The endorsement of feminist attitudes and feminist self-identification are not necessarily paired. Intuitively, one would consider an individual to self-identify as feminist based on their attitudes and behaviors. However, this has not been demonstrated. Research suggests that some women support certain feminist behaviors, but seem ambivalent about others (Rollero et al., 2022) or are even reluctant to be defined as feminist (Aronson, 2003). This inconsistency opens debate about what conceptualization of feminism people endorse because negative opinions of some aspects of feminism are frequently held (Hoskin et al., 2017). Therefore, instead of focusing on a unique definition of feminism, it would be interesting to further probe everyone’s definition of feminism and have them recall specific situations in which they behaved like feminists.
What Feminism Means?
According to the Royal Spanish Language Academy (n.d.), feminism is defined as the “principle of equality of rights for both men and women”. However, the term feminism still leads to some confusion. In line with this, several factors that underlie feminist self-identification have been explored. The feminist identity seems to be better explained by positive attitudes toward feminist prototypes (Redford et al., 2018) based on endorsing feminist values and perceived discrepancy (Meijs et al., 2017).
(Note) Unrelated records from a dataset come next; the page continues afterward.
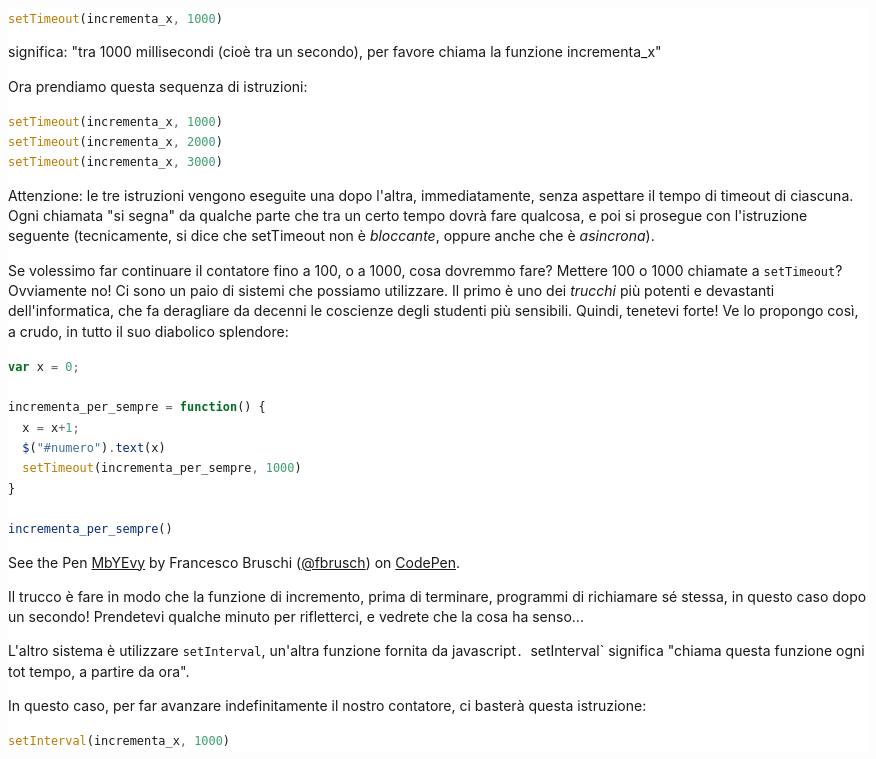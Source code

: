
 ```javascript
setTimeout(incrementa_x, 1000)
```

significa: "tra 1000 millisecondi (cioè tra un secondo), per favore chiama la funzione incrementa_x"

Ora prendiamo questa sequenza di istruzioni:

```javascript
setTimeout(incrementa_x, 1000)
setTimeout(incrementa_x, 2000)
setTimeout(incrementa_x, 3000)
```

Attenzione: le tre istruzioni vengono eseguite una dopo l'altra, immediatamente, senza aspettare il tempo di timeout di ciascuna. Ogni chiamata "si segna" da qualche parte che tra un certo tempo dovrà fare qualcosa, e poi si prosegue con l'istruzione seguente (tecnicamente, si dice che setTimeout non è _bloccante_, oppure anche che è _asincrona_).

Se volessimo far continuare il contatore fino a 100, o a 1000, cosa dovremmo fare? Mettere 100 o 1000 chiamate a `setTimeout`?
Ovviamente no! Ci sono un paio di sistemi che possiamo utilizzare.
Il primo è uno dei _trucchi_ più potenti e devastanti dell'informatica, che fa deragliare da decenni le coscienze degli studenti più sensibili. Quindi, tenetevi forte! Ve lo propongo così, a crudo, in tutto il suo diabolico splendore:

```javascript
var x = 0;

incrementa_per_sempre = function() {
  x = x+1;
  $("#numero").text(x)
  setTimeout(incrementa_per_sempre, 1000)
}

incrementa_per_sempre()
```

<p data-height="265" data-theme-id="0" data-slug-hash="MbYEvy" data-default-tab="js,result" data-user="fbrusch" data-embed-version="2" data-pen-title="MbYEvy" class="codepen">See the Pen <a href="http://codepen.io/fbrusch/pen/MbYEvy/">MbYEvy</a> by Francesco Bruschi (<a href="http://codepen.io/fbrusch">@fbrusch</a>) on <a href="http://codepen.io">CodePen</a>.</p>
<script async src="https://production-assets.codepen.io/assets/embed/ei.js"></script>

Il trucco è fare in modo che la funzione di incremento, prima di terminare,
programmi di richiamare sé stessa, in questo caso dopo un secondo!
Prendetevi qualche minuto per rifletterci, e vedrete che la cosa ha senso...

L'altro sistema è utilizzare `setInterval`, un'altra funzione fornita da javascript`.
`setInterval` significa
"chiama questa funzione ogni tot tempo, a partire da ora".

In questo caso, per far avanzare indefinitamente il nostro contatore,
ci basterà questa istruzione:

```javascript
setInterval(incrementa_x, 1000)
```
On the contrary, holding a negative prototype of feminists or one that is dissonant from their own self-concept would lead individuals to refuse being self-labeled as feminists (Gundersen & Kunst, 2019; Moradi et al., 2012). In fact, a negative view of the term feminism has somehow become widespread in several spheres in which feminists are portrayed as irrational, man-hating, unfeminine, and fanatical (Calder-Dawe & Gavey, 2016), or are even represented by terms like “feminazi” (Cohen, 2015). For some, feminism is considered the antagonist of “sexism” -“machismo” in Spanish.
Measurement of Feminism
Many scales designed to assess feminism have psychometric limitations or are derived from outdated models and do not capture modern attitudes in our changing cultural context (Siegel & Calogero, 2021). The following factors must also be taken into account: a) none of the scales analyzed in the review study evaluate both attitudinal and behavioral aspects of feminism, except that of Sudkämper et al. (2020) developed for men (although it clustered items, i.e., does not distinguish the two aspects, b) a more detailed qualitative study in which women´s and men´s opinion are considered is needed, and c) no specific measure of teachers’ views has been developed (Siegel & Calogero, 2021). Therefore, scales in which attitudes and behaviors are clearly distinguished based on sounded psychometric properties are lacking.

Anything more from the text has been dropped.